● What you need to do
Looking through the data, please report how many lines contain the string "daily", giving nothing but the number.

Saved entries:
************

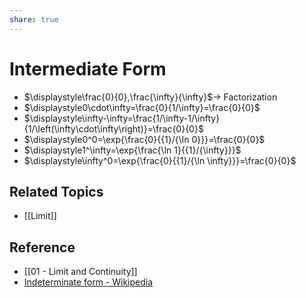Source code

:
 ```yaml
---
share: true
---
```


# Intermediate Form

- $\displaystyle\frac{0}{0},\frac{\infty}{\infty}$→ Factorization
- $\displaystyle0\cdot\infty=\frac{0}{1/\infty}=\frac{0}{0}$
- $\displaystyle\infty-\infty=\frac{1/\infty-1/\infty}{1/\left(\infty\cdot\infty\right)}=\frac{0}{0}$
- $\displaystyle0^0=\exp{\frac{0}{{1}/{\ln 0}}}=\frac{0}{0}$
- $\displaystyle1^\infty=\exp{\frac{\ln 1}{{1}/{\infty}}}$
- $\displaystyle\infty^0=\exp{\frac{0}{{1}/{\ln \infty}}}=\frac{0}{0}$

## Related Topics

- [[Limit]]

## Reference

- [[01 - Limit and Continuity]]
- [Indeterminate form - Wikipedia](https://en.wikipedia.org/wiki/Indeterminate_form)
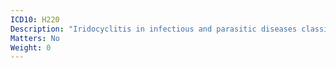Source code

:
 ```yaml
---
ICD10: H220
Description: "Iridocyclitis in infectious and parasitic diseases classified elsewhere"
Matters: No
Weight: 0
---
```

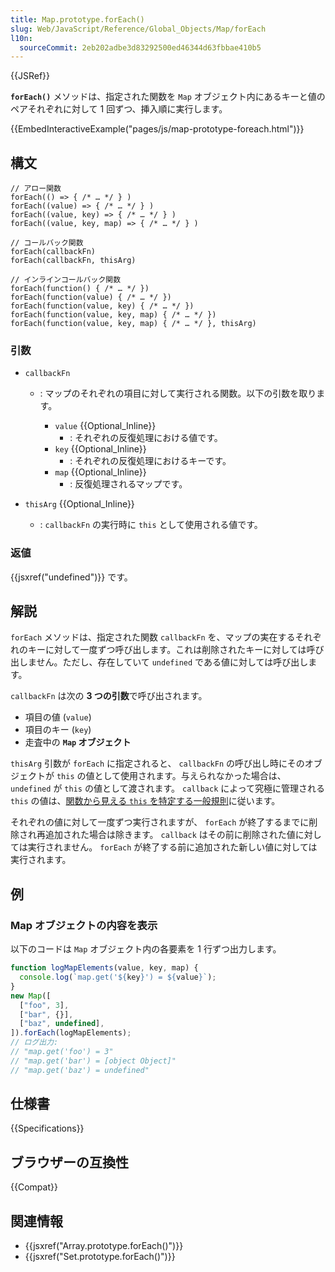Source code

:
 ```yaml
---
title: Map.prototype.forEach()
slug: Web/JavaScript/Reference/Global_Objects/Map/forEach
l10n:
  sourceCommit: 2eb202adbe3d83292500ed46344d63fbbae410b5
---
```


{{JSRef}}

**`forEach()`** メソッドは、指定された関数を `Map` オブジェクト内にあるキーと値のペアそれぞれに対して 1 回ずつ、挿入順に実行します。

{{EmbedInteractiveExample("pages/js/map-prototype-foreach.html")}}

## 構文

```js-nolint
// アロー関数
forEach(() => { /* … */ } )
forEach((value) => { /* … */ } )
forEach((value, key) => { /* … */ } )
forEach((value, key, map) => { /* … */ } )

// コールバック関数
forEach(callbackFn)
forEach(callbackFn, thisArg)

// インラインコールバック関数
forEach(function() { /* … */ })
forEach(function(value) { /* … */ })
forEach(function(value, key) { /* … */ })
forEach(function(value, key, map) { /* … */ })
forEach(function(value, key, map) { /* … */ }, thisArg)
```

### 引数

- `callbackFn`

  - : マップのそれぞれの項目に対して実行される関数。以下の引数を取ります。

    - `value` {{Optional_Inline}}
      - : それぞれの反復処理における値です。
    - `key` {{Optional_Inline}}
      - : それぞれの反復処理におけるキーです。
    - `map` {{Optional_Inline}}
      - : 反復処理されるマップです。

- `thisArg` {{Optional_Inline}}
  - : `callbackFn` の実行時に `this` として使用される値です。

### 返値

{{jsxref("undefined")}} です。

## 解説

`forEach` メソッドは、指定された関数 `callbackFn` を、マップの実在するそれぞれのキーに対して一度ずつ呼び出します。これは削除されたキーに対しては呼び出しません。ただし、存在していて `undefined` である値に対しては呼び出します。

`callbackFn` は次の **3 つの引数**で呼び出されます。

- 項目の値 (`value`)
- 項目のキー (`key`)
- 走査中の **`Map` オブジェクト**

`thisArg` 引数が `forEach` に指定されると、 `callbackFn` の呼び出し時にそのオブジェクトが `this` の値として使用されます。与えられなかった場合は、 `undefined` が `this` の値として渡されます。 `callback` によって究極に管理される `this` の値は、[関数から見える `this` を特定する一般規則](/ja/docs/Web/JavaScript/Reference/Operators/this)に従います。

それぞれの値に対して一度ずつ実行されますが、 `forEach` が終了するまでに削除され再追加された場合は除きます。 `callback` はその前に削除された値に対しては実行されません。 `forEach` が終了する前に追加された新しい値に対しては実行されます。

## 例

### Map オブジェクトの内容を表示

以下のコードは `Map` オブジェクト内の各要素を 1 行ずつ出力します。

```js
function logMapElements(value, key, map) {
  console.log(`map.get('${key}') = ${value}`);
}
new Map([
  ["foo", 3],
  ["bar", {}],
  ["baz", undefined],
]).forEach(logMapElements);
// ログ出力:
// "map.get('foo') = 3"
// "map.get('bar') = [object Object]"
// "map.get('baz') = undefined"
```

## 仕様書

{{Specifications}}

## ブラウザーの互換性

{{Compat}}

## 関連情報

- {{jsxref("Array.prototype.forEach()")}}
- {{jsxref("Set.prototype.forEach()")}}
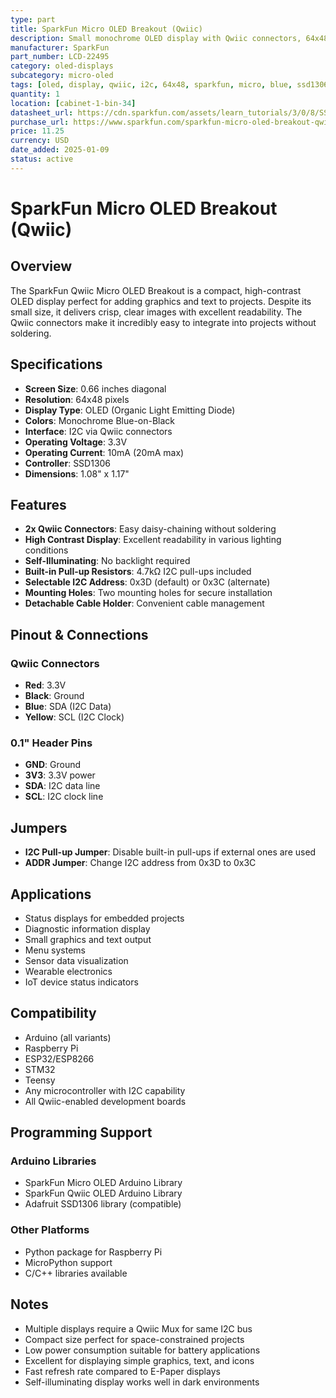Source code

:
 ```yaml
---
type: part
title: SparkFun Micro OLED Breakout (Qwiic)
description: Small monochrome OLED display with Qwiic connectors, 64x48 pixels, blue-on-black
manufacturer: SparkFun
part_number: LCD-22495
category: oled-displays
subcategory: micro-oled
tags: [oled, display, qwiic, i2c, 64x48, sparkfun, micro, blue, ssd1306]
quantity: 1
location: [cabinet-1-bin-34]
datasheet_url: https://cdn.sparkfun.com/assets/learn_tutorials/3/0/8/SSD1306.pdf
purchase_url: https://www.sparkfun.com/sparkfun-micro-oled-breakout-qwiic-lcd-22495.html
price: 11.25
currency: USD
date_added: 2025-01-09
status: active
---
```


# SparkFun Micro OLED Breakout (Qwiic)

## Overview

The SparkFun Qwiic Micro OLED Breakout is a compact, high-contrast OLED display perfect for adding graphics and text to projects. Despite its small size, it delivers crisp, clear images with excellent readability. The Qwiic connectors make it incredibly easy to integrate into projects without soldering.

## Specifications

- **Screen Size**: 0.66 inches diagonal
- **Resolution**: 64x48 pixels
- **Display Type**: OLED (Organic Light Emitting Diode)
- **Colors**: Monochrome Blue-on-Black
- **Interface**: I2C via Qwiic connectors
- **Operating Voltage**: 3.3V
- **Operating Current**: 10mA (20mA max)
- **Controller**: SSD1306
- **Dimensions**: 1.08" x 1.17"

## Features

- **2x Qwiic Connectors**: Easy daisy-chaining without soldering
- **High Contrast Display**: Excellent readability in various lighting conditions
- **Self-Illuminating**: No backlight required
- **Built-in Pull-up Resistors**: 4.7kΩ I2C pull-ups included
- **Selectable I2C Address**: 0x3D (default) or 0x3C (alternate)
- **Mounting Holes**: Two mounting holes for secure installation
- **Detachable Cable Holder**: Convenient cable management

## Pinout & Connections

### Qwiic Connectors
- **Red**: 3.3V
- **Black**: Ground
- **Blue**: SDA (I2C Data)
- **Yellow**: SCL (I2C Clock)

### 0.1" Header Pins
- **GND**: Ground
- **3V3**: 3.3V power
- **SDA**: I2C data line
- **SCL**: I2C clock line

## Jumpers

- **I2C Pull-up Jumper**: Disable built-in pull-ups if external ones are used
- **ADDR Jumper**: Change I2C address from 0x3D to 0x3C

## Applications

- Status displays for embedded projects
- Diagnostic information display
- Small graphics and text output
- Menu systems
- Sensor data visualization
- Wearable electronics
- IoT device status indicators

## Compatibility

- Arduino (all variants)
- Raspberry Pi
- ESP32/ESP8266
- STM32
- Teensy
- Any microcontroller with I2C capability
- All Qwiic-enabled development boards

## Programming Support

### Arduino Libraries
- SparkFun Micro OLED Arduino Library
- SparkFun Qwiic OLED Arduino Library
- Adafruit SSD1306 library (compatible)

### Other Platforms
- Python package for Raspberry Pi
- MicroPython support
- C/C++ libraries available

## Notes

- Multiple displays require a Qwiic Mux for same I2C bus
- Compact size perfect for space-constrained projects
- Low power consumption suitable for battery applications
- Excellent for displaying simple graphics, text, and icons
- Fast refresh rate compared to E-Paper displays
- Self-illuminating display works well in dark environments

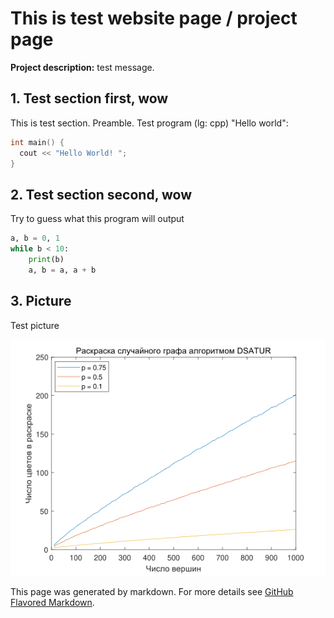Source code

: # This is test website page / project page

**Project description:** test message.

## 1. Test section first, wow

This is test section. Preamble. Test program (lg: cpp) "Hello world":

```cpp
int main() {
  cout << "Hello World! ";
}
```

## 2. Test section second, wow

Try to guess what this program will output

```python
a, b = 0, 1
while b < 10:
    print(b)
    a, b = a, a + b
```

## 3. Picture

Test picture  

![DSaturGraphColoringPicture](/images/DSaturFig.png)

This page was generated by markdown. For more details see [GitHub Flavored Markdown](https://guides.github.com/features/mastering-markdown/).
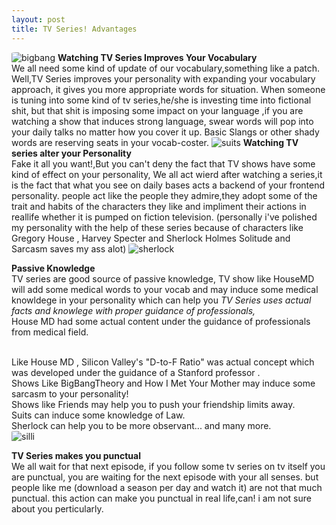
 ```yaml
---
layout: post
title: TV Series! Advantages
---
```


<img itemprop="image" src="https://dl.dropboxusercontent.com/s/gd3h535wlg7t7i4/the-big-bang-theory-stars-recent-side-acting-gigs-so-popular-so-busy-306866.jpg?dl=1" alt="bigbang" style="border-radius:10%">
<strong>Watching TV Series Improves Your Vocabulary</strong><br>
We all need some kind of update of our vocabulary,something like a patch.
Well,TV Series improves your personality with expanding your vocabulary approach,
it gives you more appropriate words for situation.
When someone is tuning into some kind of tv series,he/she is investing time into fictional shit,
but that shit is imposing some impact on your language ,if you are watching a show that induces strong language,
swear words will pop into your daily talks no matter how you cover it up.
Basic Slangs or other shady words are reserving seats in your vocab-coster.

<img itemprop="image" src="https://dl.dropboxusercontent.com/s/5npp3qggyoo74pp/maxresdefault.jpg?dl=1" alt="suits" style="border-radius:10%">
<strong>Watching TV series alter your Personality</strong><br>
Fake it all you want!,But you can't deny the fact that TV shows have some kind of effect on your personality,
We all act wierd after watching a series,it is the fact that what you see on daily bases acts a backend of your frontend personality.
people act like the people they admire,they adopt some of the trait and habits of the characters they like and impliment their actions in reallife whether it is pumped on fiction television.
(personally i've polished my personality with the help of these series because of characters like Gregory House , Harvey Specter and Sherlock Holmes Solitude and Sarcasm saves my ass alot)

<img itemprop="image" src="https://dl.dropboxusercontent.com/s/7kyz2stgthj44e7/sherlock-sherlock-holmes-season-1.jpg?dl=1" alt="sherlock" style="border-radius:10%">

<strong>Passive Knowledge</strong><br>
TV series are good source of passive knowledge,
TV show like HouseMD will add some medical words to your vocab and may induce some medical knowldege in your personality which can help you
<em>TV Series uses actual facts and knowlege with proper guidance of professionals,</em><br>House MD had some actual content under the guidance of professionals from medical field.<br>
Like House MD , Silicon Valley's "D-to-F Ratio" was actual concept which was developed under the guidance of a Stanford professor .<br>
Shows Like BigBangTheory and How I Met Your Mother may induce some sarcasm to your personality!<br>
Shows like Friends may help you to push your friendship limits away.<br>
Suits can induce some knowledge of Law.<br>
Sherlock can help you to be more observant... and many more.<br>

<img itemprop="image" src="https://dl.dropboxusercontent.com/s/qd8g6qp8ll97ike/silicon-valley.jpg?dl=1" alt="silli" style="border-radius:10%">

<strong>TV Series makes you punctual</strong><br>
We all wait for that next episode,
if you follow some tv series on tv itself you are punctual,
you are waiting for the next episode with your all senses. 
but people like me (download a season per day and watch it) are not that much punctual.
this action can make you punctual in real life,can! i am not sure about you perticularly.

************

● Your response
2